A paragem ditou-lhe outros rumos, e foi aí que Rizoma começou a esboçar-se. “Foi durante a pandemia que começámos a pensar nele, como forma de voltar a visitar os lugares, voltar a viajar.” O meio familiar também ajudou: “Só pelo facto de eu ter a sorte de os meus filhos trabalharem com música, principalmente o Bruno Giorgi, que já era meu produtor há muito tempo, é que pudemos idealizar este espectáculo. Onde, além de nos revezarmos no palco, eu e ele, nos instrumentos e nas vozes, pudéssemos trazer um pouco do ambiente sonoro de cada gravação original das músicas que escolhi. Está presente um bocadinho de cada produtor que me ajudou a fazer os meus discos ao longo desses anos todos.”

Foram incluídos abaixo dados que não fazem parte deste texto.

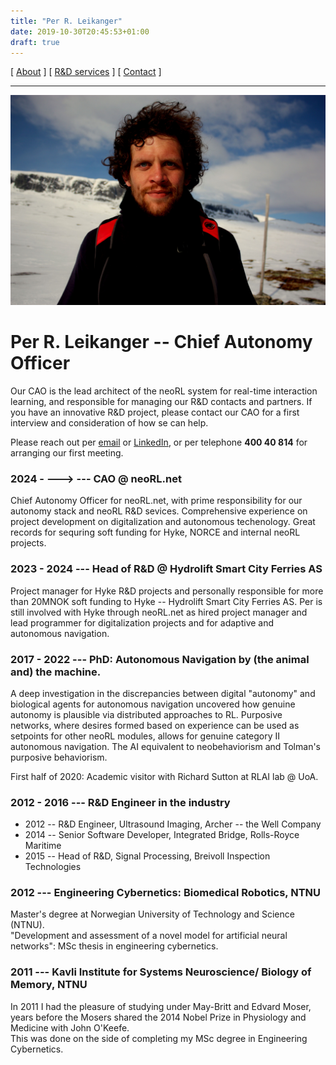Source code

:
 ```yaml
---
title: "Per R. Leikanger"
date: 2019-10-30T20:45:53+01:00
draft: true
---
```


[ [About](index.md) ]     [ [R&D services](RnD_services.md) ]     [ [Contact](./RnD_manager.md) ]

-------------------------------------------------------------------
 
![Per R. L.](/img/meg.jpeg)

# Per R. Leikanger -- Chief Autonomy Officer 
Our CAO is the lead architect of the neoRL system for real-time interaction learning, 
	and responsible for managing our R&D contacts and partners.
If you have an innovative R&D project, please contact our CAO for a first interview and consideration of how se can help.

Please reach out per [email](mailto:leikange@gmail.com) or [LinkedIn](https://www.linkedin.com/in/per-leikanger),
	or per telephone **400 40 814** for arranging our first meeting.

### 2024 - --->  --- CAO @ neoRL.net
  Chief Autonomy Officer for neoRL.net, with prime responsibility for our autonomy stack and neoRL R&D sevices. 
  Comprehensive experience on project development on digitalization and autonomous techenology. 
  Great records for sequring soft funding for Hyke, NORCE and internal neoRL projects.

### 2023 - 2024  --- Head of R&D @ Hydrolift Smart City Ferries AS
  Project manager for Hyke R&D projects and personally responsible for more than 20MNOK soft funding to Hyke --
  Hydrolift Smart City Ferries AS. Per is still involved with Hyke through neoRL.net as hired project manager and lead
  programmer for digitalization projects and for adaptive and autonomous navigation.

### 2017 - 2022  --- PhD: __Autonomous Navigation by (the animal and) the machine.__
  A deep investigation in the discrepancies between digital "autonomy" and biological agents for autonomous navigation
  uncovered how genuine autonomy is plausible via distributed approaches to RL. 
  Purposive networks, where desires formed based on experience can be used as setpoints for other neoRL modules,
  allows for genuine category II autonomous navigation. 
  The AI equivalent to neobehaviorism and Tolman's purposive behaviorism.
  
  First half of 2020: Academic visitor with Richard Sutton at RLAI lab @ UoA.
  
### 2012 - 2016  --- R&D Engineer in the industry
  - 2012 -- R&D Engineer, Ultrasound Imaging, Archer -- the Well Company
  - 2014 -- Senior Software Developer, Integrated Bridge, Rolls-Royce Maritime  
  - 2015 -- Head of R&D, Signal Processing, Breivoll Inspection Technologies
  
### 2012 --- Engineering Cybernetics: Biomedical Robotics, NTNU 
  Master's degree at Norwegian University of Technology and Science (NTNU).  
  "Development and assessment of a novel model for artificial neural networks":
  MSc thesis in engineering cybernetics.
    
### 2011 --- Kavli Institute for Systems Neuroscience/ Biology of Memory, NTNU
  In 2011 I had the pleasure of studying under May-Britt and Edvard Moser, years 
  before the Mosers shared the 2014 Nobel Prize in Physiology and Medicine with John O'Keefe.  
  This was done on the side of completing my MSc degree in Engineering Cybernetics.
  
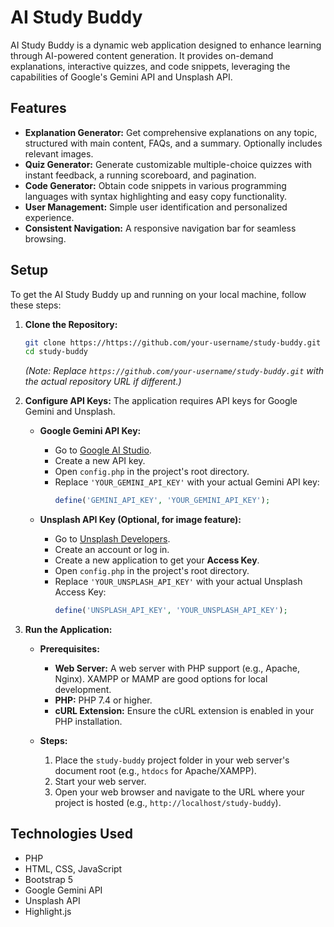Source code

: # AI Study Buddy

AI Study Buddy is a dynamic web application designed to enhance learning through AI-powered content generation. It provides on-demand explanations, interactive quizzes, and code snippets, leveraging the capabilities of Google's Gemini API and Unsplash API.

## Features

*   **Explanation Generator:** Get comprehensive explanations on any topic, structured with main content, FAQs, and a summary. Optionally includes relevant images.
*   **Quiz Generator:** Generate customizable multiple-choice quizzes with instant feedback, a running scoreboard, and pagination.
*   **Code Generator:** Obtain code snippets in various programming languages with syntax highlighting and easy copy functionality.
*   **User Management:** Simple user identification and personalized experience.
*   **Consistent Navigation:** A responsive navigation bar for seamless browsing.

## Setup

To get the AI Study Buddy up and running on your local machine, follow these steps:

1.  **Clone the Repository:**

    ```bash
    git clone https://https://github.com/your-username/study-buddy.git
    cd study-buddy
    ```
    *(Note: Replace `https://github.com/your-username/study-buddy.git` with the actual repository URL if different.)*

2.  **Configure API Keys:**
    The application requires API keys for Google Gemini and Unsplash.

    *   **Google Gemini API Key:**
        *   Go to [Google AI Studio](https://makersuite.google.com/keys).
        *   Create a new API key.
        *   Open `config.php` in the project's root directory.
        *   Replace `'YOUR_GEMINI_API_KEY'` with your actual Gemini API key:
            ```php
            define('GEMINI_API_KEY', 'YOUR_GEMINI_API_KEY');
            ```

    *   **Unsplash API Key (Optional, for image feature):**
        *   Go to [Unsplash Developers](https://unsplash.com/developers).
        *   Create an account or log in.
        *   Create a new application to get your **Access Key**.
        *   Open `config.php` in the project's root directory.
        *   Replace `'YOUR_UNSPLASH_API_KEY'` with your actual Unsplash Access Key:
            ```php
            define('UNSPLASH_API_KEY', 'YOUR_UNSPLASH_API_KEY');
            ```

3.  **Run the Application:**

    *   **Prerequisites:**
        *   **Web Server:** A web server with PHP support (e.g., Apache, Nginx). XAMPP or MAMP are good options for local development.
        *   **PHP:** PHP 7.4 or higher.
        *   **cURL Extension:** Ensure the cURL extension is enabled in your PHP installation.

    *   **Steps:**
        1.  Place the `study-buddy` project folder in your web server's document root (e.g., `htdocs` for Apache/XAMPP).
        2.  Start your web server.
        3.  Open your web browser and navigate to the URL where your project is hosted (e.g., `http://localhost/study-buddy`).

## Technologies Used

*   PHP
*   HTML, CSS, JavaScript
*   Bootstrap 5
*   Google Gemini API
*   Unsplash API
*   Highlight.js
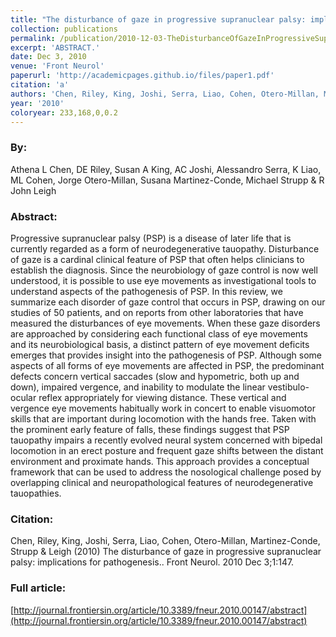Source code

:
 ```yaml
---
title: "The disturbance of gaze in progressive supranuclear palsy: implications for pathogenesis."
collection: publications
permalink: /publication/2010-12-03-TheDisturbanceOfGazeInProgressiveSupranuclearPalsy_Implications
excerpt: 'ABSTRACT.'
date: Dec 3, 2010
venue: 'Front Neurol'
paperurl: 'http://academicpages.github.io/files/paper1.pdf'
citation: 'a'
authors: 'Chen, Riley, King, Joshi, Serra, Liao, Cohen, Otero-Millan, Martinez-Conde, Strupp & Leigh'
year: '2010'
coloryear: 233,168,0,0.2
---
```


### By: 
Athena L Chen, DE Riley, Susan A King, AC Joshi, Alessandro Serra, K Liao, ML Cohen, Jorge Otero-Millan, Susana Martinez-Conde, Michael Strupp & R John Leigh

### Abstract: 
Progressive supranuclear palsy (PSP) is a disease of later life that is currently regarded as a form of neurodegenerative tauopathy. Disturbance of gaze is a cardinal clinical feature of PSP that often helps clinicians to establish the diagnosis. Since the neurobiology of gaze control is now well understood, it is possible to use eye movements as investigational tools to understand aspects of the pathogenesis of PSP. In this review, we summarize each disorder of gaze control that occurs in PSP, drawing on our studies of 50 patients, and on reports from other laboratories that have measured the disturbances of eye movements. When these gaze disorders are approached by considering each functional class of eye movements and its neurobiological basis, a distinct pattern of eye movement deficits emerges that provides insight into the pathogenesis of PSP. Although some aspects of all forms of eye movements are affected in PSP, the predominant defects concern vertical saccades (slow and hypometric, both up and down), impaired vergence, and inability to modulate the linear vestibulo-ocular reflex appropriately for viewing distance. These vertical and vergence eye movements habitually work in concert to enable visuomotor skills that are important during locomotion with the hands free. Taken with the prominent early feature of falls, these findings suggest that PSP tauopathy impairs a recently evolved neural system concerned with bipedal locomotion in an erect posture and frequent gaze shifts between the distant environment and proximate hands. This approach provides a conceptual framework that can be used to address the nosological challenge posed by overlapping clinical and neuropathological features of neurodegenerative tauopathies.

### Citation: 
Chen, Riley, King, Joshi, Serra, Liao, Cohen, Otero-Millan, Martinez-Conde, Strupp & Leigh (2010) The disturbance of gaze in progressive supranuclear palsy: implications for pathogenesis.. Front Neurol. 2010 Dec 3;1:147. 

### Full article: 
[http://journal.frontiersin.org/article/10.3389/fneur.2010.00147/abstract](http://journal.frontiersin.org/article/10.3389/fneur.2010.00147/abstract)
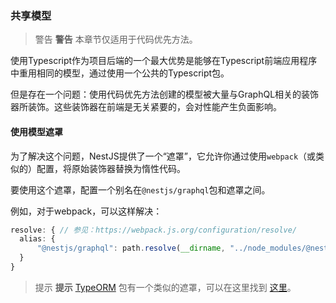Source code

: ### 共享模型

> 警告 **警告** 本章节仅适用于代码优先方法。

使用Typescript作为项目后端的一个最大优势是能够在Typescript前端应用程序中重用相同的模型，通过使用一个公共的Typescript包。

但是存在一个问题：使用代码优先方法创建的模型被大量与GraphQL相关的装饰器所装饰。这些装饰器在前端是无关紧要的，会对性能产生负面影响。

#### 使用模型遮罩

为了解决这个问题，NestJS提供了一个“遮罩”，它允许你通过使用`webpack`（或类似的）配置，将原始装饰器替换为惰性代码。

要使用这个遮罩，配置一个别名在`@nestjs/graphql`包和遮罩之间。

例如，对于webpack，可以这样解决：

```typescript
resolve: { // 参见：https://webpack.js.org/configuration/resolve/
  alias: {
      "@nestjs/graphql": path.resolve(__dirname, "../node_modules/@nestjs/graphql/dist/extra/graphql-model-shim")
  }
}
```

> 提示 **提示** [TypeORM](/techniques/database) 包有一个类似的遮罩，可以在这里找到 [这里](https://github.com/typeorm/typeorm/blob/master/extra/typeorm-model-shim.js)。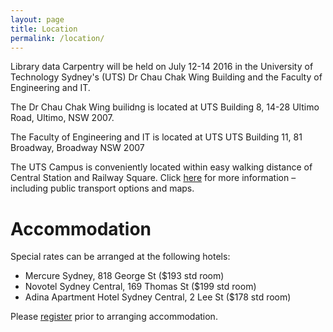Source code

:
 ```yaml
---
layout: page
title: Location
permalink: /location/
---
```

Library data Carpentry will be held on July 12-14 2016 in the University of Technology Sydney's (UTS) Dr Chau Chak Wing Building and the Faculty of Engineering and IT.

The Dr Chau Chak Wing builidng is located at UTS Building 8, 14-28 Ultimo Road, Ultimo, NSW 2007. 

The Faculty of Engineering and IT is located at UTS UTS Building 11, 81 Broadway, Broadway NSW 2007

The UTS Campus is conveniently located within easy walking distance of Central Station and Railway Square. Click [here](http://maps.uts.edu.au/directions.cfm) for more information – including public transport options and maps.

# Accommodation 

Special rates can be arranged at the following hotels:

* Mercure Sydney, 818 George St ($193 std room)
* Novotel Sydney Central, 169 Thomas St ($199 std room)
* Adina Apartment Hotel Sydney Central, 2 Lee St ($178 std room)

Please [register](http://librarydatacarpentry.github.io/register/) prior to arranging accommodation.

Uma maneira de fazer renascer canções de várias épocas, diz Lenine: “Tem um pouco de cada um dos discos que fiz, e isso foi intencional para ser uma fotografia ampla do meu trabalho de composição ao longo dos anos. De repente celebro, como pai dessas crianças que são as músicas, essas roupagens que temos quando gravamos cada uma delas.”

Lírio, um novo instrumento

O nome do espectáculo, Rizoma, foi escolhido “por um somatório de significados”: “Tanto da parte botânica, como da parte filosófica, de Deleuze. Essa ideia da centelha criativa, que quando começa a gente não tem a mínima noção de como se dá e como cresce. É a velha história de que o universo está rumando para o caos, mas em alguns momentos existe uma ordem, que é imprevisível. Então toda essa fagulha criativa tem a ver com a forma como se espalha uma raiz pela terra, botanicamente, acabando por ser o estopim da criação. Além disso, somos pai e filho, então é também completamente radicular o nosso trabalho.”

Em palco, vão estar apenas os dois, nas vozes e nos instrumentos. E Lenine traz um que é, até agora, único: “É um instrumento que foi feito para mim, eléctrico, mas também midi e synth, e tenho como brincar com as possibilidades sonoras dele. É um instrumento muito especial, que só me tem dado alegria. Foi feito por um luthier aqui do interior do Brasil, de Minas Gerais.” Não tem nome fixo ainda, porque é um protótipo, mas já foi baptizado. “Chama-se Lírio e eu tenho o primeiro. Uma pessoa me procurou e disse: ‘Eu fiz um instrumento que é você quem tem de comprar.” Visualmente, assemelha-se a algo entre uma guitarra semi-acústica e um violão semi-acústico, diz Lenine. “É eléctrico, com três possibilidades de captação de som, uma caixa acústica com um microfone num gel e um tipo de synth de baixa frequência, que pode ser induzido a fazer um super grave. Isso tudo dá umas possibilidades de timbre muito especiais. Além disso, sabendo que eu gosto muito de usar o baixo em Ré, ele fez uma extensão física em dois tons no baixo.”

Entre as canções mais recentes de Lenine está Intolerância, parceria com Ivan Santos e que acabou por reflectir a realidade brasileira. “É quase premonitória. Porque falava justamente num período que se transformou no ápice da intolerância no Brasil. E a música já falava sobre isso, como uma pessoa real, física, a intolerância.” “Essa foi a grande reunião em torno de um projecto de vida, do recomeço, com afecto, de um caminho colectivo, do recomeço do reconhecimento de que somos muitos e que estamos num processo de evolução. Parece que houve uma lacuna, um hiato medieval na história do Brasil. As pessoas abriram os seus armários e soltaram os seus monstros mais grotescos, sem nenhum pudor nem nenhuma educação. Isso, para mim era inimaginável, mas aconteceu. Agora, é recomeçar e refazer muita coisa. Porque pior não poderia estar.”